- [Exercise directions] From the data that follows, print exactly the lines starting at the one containing "2) link core" and ending at the one containing "if going forward"; include both of them and nothing more.

Dataset entries:
* * *
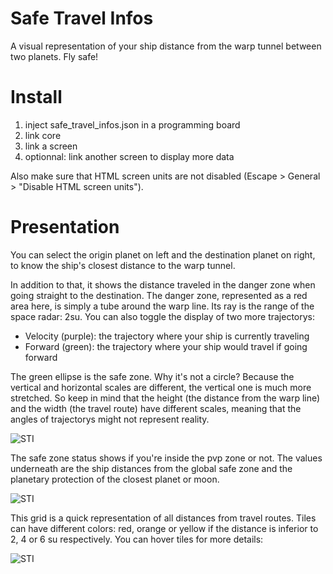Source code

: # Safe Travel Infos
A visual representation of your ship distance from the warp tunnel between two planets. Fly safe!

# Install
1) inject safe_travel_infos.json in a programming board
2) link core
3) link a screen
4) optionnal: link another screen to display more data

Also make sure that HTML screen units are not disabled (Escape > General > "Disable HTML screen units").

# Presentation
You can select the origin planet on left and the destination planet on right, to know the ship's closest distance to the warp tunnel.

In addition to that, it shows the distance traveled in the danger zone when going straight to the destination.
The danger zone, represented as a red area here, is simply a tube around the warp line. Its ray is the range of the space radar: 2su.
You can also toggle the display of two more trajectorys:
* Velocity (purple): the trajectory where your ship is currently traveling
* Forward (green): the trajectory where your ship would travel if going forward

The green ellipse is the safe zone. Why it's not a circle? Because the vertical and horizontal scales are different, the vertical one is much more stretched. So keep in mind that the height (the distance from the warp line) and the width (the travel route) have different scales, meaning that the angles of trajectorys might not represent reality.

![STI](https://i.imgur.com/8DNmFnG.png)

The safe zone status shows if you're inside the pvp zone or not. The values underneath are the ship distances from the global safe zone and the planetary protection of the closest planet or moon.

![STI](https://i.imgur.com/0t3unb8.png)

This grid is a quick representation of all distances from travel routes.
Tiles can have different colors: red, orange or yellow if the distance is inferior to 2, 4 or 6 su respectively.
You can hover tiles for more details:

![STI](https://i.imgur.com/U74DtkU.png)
* * *
- [The answer]
2) link core
3) link a screen
4) optionnal: link another screen to display more data

Also make sure that HTML screen units are not disabled (Escape > General > "Disable HTML screen units").

# Presentation
You can select the origin planet on left and the destination planet on right, to know the ship's closest distance to the warp tunnel.

In addition to that, it shows the distance traveled in the danger zone when going straight to the destination.
The danger zone, represented as a red area here, is simply a tube around the warp line. Its ray is the range of the space radar: 2su.
You can also toggle the display of two more trajectorys:
* Velocity (purple): the trajectory where your ship is currently traveling
* Forward (green): the trajectory where your ship would travel if going forward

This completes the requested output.